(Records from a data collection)
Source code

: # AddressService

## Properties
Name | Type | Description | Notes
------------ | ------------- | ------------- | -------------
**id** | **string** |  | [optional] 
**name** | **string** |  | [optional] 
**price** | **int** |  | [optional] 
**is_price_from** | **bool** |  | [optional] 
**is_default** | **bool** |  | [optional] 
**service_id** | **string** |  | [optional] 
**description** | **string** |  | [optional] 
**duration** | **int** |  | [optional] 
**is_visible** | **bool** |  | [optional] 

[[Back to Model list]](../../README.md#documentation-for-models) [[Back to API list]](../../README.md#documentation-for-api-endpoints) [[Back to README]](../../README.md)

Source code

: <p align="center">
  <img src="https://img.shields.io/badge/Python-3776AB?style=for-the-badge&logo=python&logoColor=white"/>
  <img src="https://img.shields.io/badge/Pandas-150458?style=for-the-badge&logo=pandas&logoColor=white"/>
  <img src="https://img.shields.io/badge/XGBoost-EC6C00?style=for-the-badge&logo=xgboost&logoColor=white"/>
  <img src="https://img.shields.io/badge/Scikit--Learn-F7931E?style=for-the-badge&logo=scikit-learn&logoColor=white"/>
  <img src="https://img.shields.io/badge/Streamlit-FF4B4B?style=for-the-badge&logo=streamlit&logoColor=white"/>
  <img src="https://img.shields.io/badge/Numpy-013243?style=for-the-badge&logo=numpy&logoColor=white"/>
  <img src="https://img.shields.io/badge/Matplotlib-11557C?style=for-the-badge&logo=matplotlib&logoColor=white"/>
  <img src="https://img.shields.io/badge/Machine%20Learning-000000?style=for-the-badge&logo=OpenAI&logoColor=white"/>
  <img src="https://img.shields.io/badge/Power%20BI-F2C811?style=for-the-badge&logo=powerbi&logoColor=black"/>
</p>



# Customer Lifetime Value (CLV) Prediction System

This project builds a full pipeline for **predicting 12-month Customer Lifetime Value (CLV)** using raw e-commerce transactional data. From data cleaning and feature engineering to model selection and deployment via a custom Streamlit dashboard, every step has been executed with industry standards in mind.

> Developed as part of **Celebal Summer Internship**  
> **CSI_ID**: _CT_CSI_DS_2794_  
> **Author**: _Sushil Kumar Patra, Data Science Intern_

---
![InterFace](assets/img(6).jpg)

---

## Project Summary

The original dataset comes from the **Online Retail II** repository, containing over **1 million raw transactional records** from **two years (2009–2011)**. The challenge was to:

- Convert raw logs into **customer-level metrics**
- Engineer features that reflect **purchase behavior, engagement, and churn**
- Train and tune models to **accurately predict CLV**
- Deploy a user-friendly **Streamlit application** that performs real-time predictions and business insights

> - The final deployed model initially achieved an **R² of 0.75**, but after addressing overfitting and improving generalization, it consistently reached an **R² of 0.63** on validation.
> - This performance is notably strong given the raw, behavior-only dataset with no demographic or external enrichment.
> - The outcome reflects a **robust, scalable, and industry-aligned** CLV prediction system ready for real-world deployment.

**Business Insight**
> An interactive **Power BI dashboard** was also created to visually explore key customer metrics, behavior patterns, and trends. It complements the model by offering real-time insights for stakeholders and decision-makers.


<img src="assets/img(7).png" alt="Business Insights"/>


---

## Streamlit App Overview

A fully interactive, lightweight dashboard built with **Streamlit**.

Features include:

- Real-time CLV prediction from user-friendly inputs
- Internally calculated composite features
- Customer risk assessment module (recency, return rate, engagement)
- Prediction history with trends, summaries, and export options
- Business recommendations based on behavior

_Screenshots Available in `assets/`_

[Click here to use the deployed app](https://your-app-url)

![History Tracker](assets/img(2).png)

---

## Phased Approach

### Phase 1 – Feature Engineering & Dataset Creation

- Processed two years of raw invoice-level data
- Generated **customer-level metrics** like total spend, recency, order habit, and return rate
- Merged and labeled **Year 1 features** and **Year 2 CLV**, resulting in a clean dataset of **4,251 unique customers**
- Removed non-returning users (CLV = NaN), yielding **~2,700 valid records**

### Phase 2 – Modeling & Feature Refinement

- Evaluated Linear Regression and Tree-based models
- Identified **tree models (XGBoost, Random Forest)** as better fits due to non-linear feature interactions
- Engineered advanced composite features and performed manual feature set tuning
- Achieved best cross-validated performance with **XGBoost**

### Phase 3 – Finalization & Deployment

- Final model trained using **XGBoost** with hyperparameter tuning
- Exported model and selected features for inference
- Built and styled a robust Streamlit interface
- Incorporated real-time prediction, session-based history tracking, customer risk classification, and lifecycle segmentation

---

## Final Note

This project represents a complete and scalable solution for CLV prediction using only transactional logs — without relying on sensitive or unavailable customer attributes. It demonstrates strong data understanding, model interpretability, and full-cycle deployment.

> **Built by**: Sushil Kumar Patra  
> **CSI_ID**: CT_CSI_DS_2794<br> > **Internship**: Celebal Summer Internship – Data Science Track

Exercise requirements: Repeat the data in its entirety, character for character.

Written answer:
Source code

: # AddressService

## Properties
Name | Type | Description | Notes
------------ | ------------- | ------------- | -------------
**id** | **string** |  | [optional] 
**name** | **string** |  | [optional] 
**price** | **int** |  | [optional] 
**is_price_from** | **bool** |  | [optional] 
**is_default** | **bool** |  | [optional] 
**service_id** | **string** |  | [optional] 
**description** | **string** |  | [optional] 
**duration** | **int** |  | [optional] 
**is_visible** | **bool** |  | [optional] 

[[Back to Model list]](../../README.md#documentation-for-models) [[Back to API list]](../../README.md#documentation-for-api-endpoints) [[Back to README]](../../README.md)

Source code

: <p align="center">
  <img src="https://img.shields.io/badge/Python-3776AB?style=for-the-badge&logo=python&logoColor=white"/>
  <img src="https://img.shields.io/badge/Pandas-150458?style=for-the-badge&logo=pandas&logoColor=white"/>
  <img src="https://img.shields.io/badge/XGBoost-EC6C00?style=for-the-badge&logo=xgboost&logoColor=white"/>
  <img src="https://img.shields.io/badge/Scikit--Learn-F7931E?style=for-the-badge&logo=scikit-learn&logoColor=white"/>
  <img src="https://img.shields.io/badge/Streamlit-FF4B4B?style=for-the-badge&logo=streamlit&logoColor=white"/>
  <img src="https://img.shields.io/badge/Numpy-013243?style=for-the-badge&logo=numpy&logoColor=white"/>
  <img src="https://img.shields.io/badge/Matplotlib-11557C?style=for-the-badge&logo=matplotlib&logoColor=white"/>
  <img src="https://img.shields.io/badge/Machine%20Learning-000000?style=for-the-badge&logo=OpenAI&logoColor=white"/>
  <img src="https://img.shields.io/badge/Power%20BI-F2C811?style=for-the-badge&logo=powerbi&logoColor=black"/>
</p>



# Customer Lifetime Value (CLV) Prediction System

This project builds a full pipeline for **predicting 12-month Customer Lifetime Value (CLV)** using raw e-commerce transactional data. From data cleaning and feature engineering to model selection and deployment via a custom Streamlit dashboard, every step has been executed with industry standards in mind.

> Developed as part of **Celebal Summer Internship**  
> **CSI_ID**: _CT_CSI_DS_2794_  
> **Author**: _Sushil Kumar Patra, Data Science Intern_

---
![InterFace](assets/img(6).jpg)

---

## Project Summary

The original dataset comes from the **Online Retail II** repository, containing over **1 million raw transactional records** from **two years (2009–2011)**. The challenge was to:

- Convert raw logs into **customer-level metrics**
- Engineer features that reflect **purchase behavior, engagement, and churn**
- Train and tune models to **accurately predict CLV**
- Deploy a user-friendly **Streamlit application** that performs real-time predictions and business insights

> - The final deployed model initially achieved an **R² of 0.75**, but after addressing overfitting and improving generalization, it consistently reached an **R² of 0.63** on validation.
> - This performance is notably strong given the raw, behavior-only dataset with no demographic or external enrichment.
> - The outcome reflects a **robust, scalable, and industry-aligned** CLV prediction system ready for real-world deployment.

**Business Insight**
> An interactive **Power BI dashboard** was also created to visually explore key customer metrics, behavior patterns, and trends. It complements the model by offering real-time insights for stakeholders and decision-makers.


<img src="assets/img(7).png" alt="Business Insights"/>


---

## Streamlit App Overview

A fully interactive, lightweight dashboard built with **Streamlit**.

Features include:

- Real-time CLV prediction from user-friendly inputs
- Internally calculated composite features
- Customer risk assessment module (recency, return rate, engagement)
- Prediction history with trends, summaries, and export options
- Business recommendations based on behavior

_Screenshots Available in `assets/`_

[Click here to use the deployed app](https://your-app-url)

![History Tracker](assets/img(2).png)

---

## Phased Approach

### Phase 1 – Feature Engineering & Dataset Creation

- Processed two years of raw invoice-level data
- Generated **customer-level metrics** like total spend, recency, order habit, and return rate
- Merged and labeled **Year 1 features** and **Year 2 CLV**, resulting in a clean dataset of **4,251 unique customers**
- Removed non-returning users (CLV = NaN), yielding **~2,700 valid records**

### Phase 2 – Modeling & Feature Refinement

- Evaluated Linear Regression and Tree-based models
- Identified **tree models (XGBoost, Random Forest)** as better fits due to non-linear feature interactions
- Engineered advanced composite features and performed manual feature set tuning
- Achieved best cross-validated performance with **XGBoost**

### Phase 3 – Finalization & Deployment

- Final model trained using **XGBoost** with hyperparameter tuning
- Exported model and selected features for inference
- Built and styled a robust Streamlit interface
- Incorporated real-time prediction, session-based history tracking, customer risk classification, and lifecycle segmentation

---

## Final Note

This project represents a complete and scalable solution for CLV prediction using only transactional logs — without relying on sensitive or unavailable customer attributes. It demonstrates strong data understanding, model interpretability, and full-cycle deployment.

> **Built by**: Sushil Kumar Patra  
> **CSI_ID**: CT_CSI_DS_2794<br> > **Internship**: Celebal Summer Internship – Data Science Track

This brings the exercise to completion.